What Self-Hosting Actually Enabled
Beyond the bootstrap story, the transition unlocked concrete improvements.
Memory usage dropped substantially. Stage1 was known for high peak memory consumption during compilation of large programs, sometimes reaching several gigabytes. Stage2’s architecture, combined with work toward incremental compilation, reduced this significantly. The incremental compilation system, which tracks which parts of a program changed and recompiles only what is necessary, was architecturally incompatible with stage1 but is a core design goal of stage2.
Comptime became a proper interpreter over Zig’s AIR rather than a collection of special cases bolted onto the C++ implementation. This matters because Zig uses comptime extensively, not just for constant folding but for generics (through comptime parameters), interface dispatch (through anytype), and compile-time code generation. Having a correct implementation means the language specification and the compiler now agree, which was not always true with stage1.
The team also now works entirely in Zig. The Zig Software Foundation contributors are people who chose Zig as their primary language; maintaining a large C++ codebase was a constant friction point. Complex bugs in stage1 were difficult to fix because they required C++ expertise and the architecture did not lend itself to clean patches. In stage2, the compiler itself is among the most complex Zig programs in existence, which means compiler development and language development inform each other directly. Bugs in the language or standard library surface in the compiler, and fixes improve both.
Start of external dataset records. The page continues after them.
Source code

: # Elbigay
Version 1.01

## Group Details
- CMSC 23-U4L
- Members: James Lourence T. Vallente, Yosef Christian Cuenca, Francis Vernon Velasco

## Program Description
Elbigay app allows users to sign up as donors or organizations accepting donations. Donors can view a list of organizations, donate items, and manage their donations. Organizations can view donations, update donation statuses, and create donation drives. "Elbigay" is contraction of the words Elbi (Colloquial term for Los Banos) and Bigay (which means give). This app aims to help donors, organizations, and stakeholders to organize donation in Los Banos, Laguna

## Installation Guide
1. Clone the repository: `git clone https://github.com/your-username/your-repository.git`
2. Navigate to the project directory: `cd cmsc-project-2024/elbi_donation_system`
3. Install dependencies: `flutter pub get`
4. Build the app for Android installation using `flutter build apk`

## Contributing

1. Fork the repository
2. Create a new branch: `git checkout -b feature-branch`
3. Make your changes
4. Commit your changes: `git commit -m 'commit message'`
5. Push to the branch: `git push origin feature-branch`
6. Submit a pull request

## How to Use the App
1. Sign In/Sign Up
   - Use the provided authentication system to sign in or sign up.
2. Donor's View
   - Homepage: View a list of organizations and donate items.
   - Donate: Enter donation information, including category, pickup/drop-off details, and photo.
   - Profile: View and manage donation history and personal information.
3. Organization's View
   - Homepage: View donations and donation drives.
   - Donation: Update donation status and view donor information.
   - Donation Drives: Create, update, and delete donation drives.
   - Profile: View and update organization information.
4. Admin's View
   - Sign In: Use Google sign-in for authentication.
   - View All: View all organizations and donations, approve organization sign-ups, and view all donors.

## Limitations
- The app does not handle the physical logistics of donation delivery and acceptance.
The multi-backend design also matters for portability. The C backend in stage2 means Zig can target platforms that LLVM does not support, by emitting valid C code that a system C compiler can then compile. This is a different kind of portability than LLVM provides, and it is only possible because the self-hosted compiler has a clean, pluggable backend interface.
The Retrospective View
The December 2022 announcement is worth examining in retrospect not because self-hosting is unusual, but because of how Zig solved the specific problem of getting there. Most languages either require an existing installation of themselves (Go, Rust) or start from a completely different host language and leave the transition path implicit. Zig committed a WebAssembly binary and a small interpreter, updated it when necessary, and built an auditable chain from C compiler to finished Zig binary.
The technical details of the transition, especially the memory improvements and the correct comptime implementation, matter for anyone using Zig in production. The self-hosted x86_64 backend has meaningfully changed the iteration speed on debug builds. Comptime is now reliable in a way it was not before.
The bootstrap mechanism is the part that reflects something specific about Zig’s design philosophy: explicit dependencies, minimal trust requirements, and preferring systems that can be understood end to end. Other languages made pragmatic choices to get their compilers shipped. Zig made a choice that is slightly harder to explain but easier to audit, and in 2022 that choice became part of the default build path.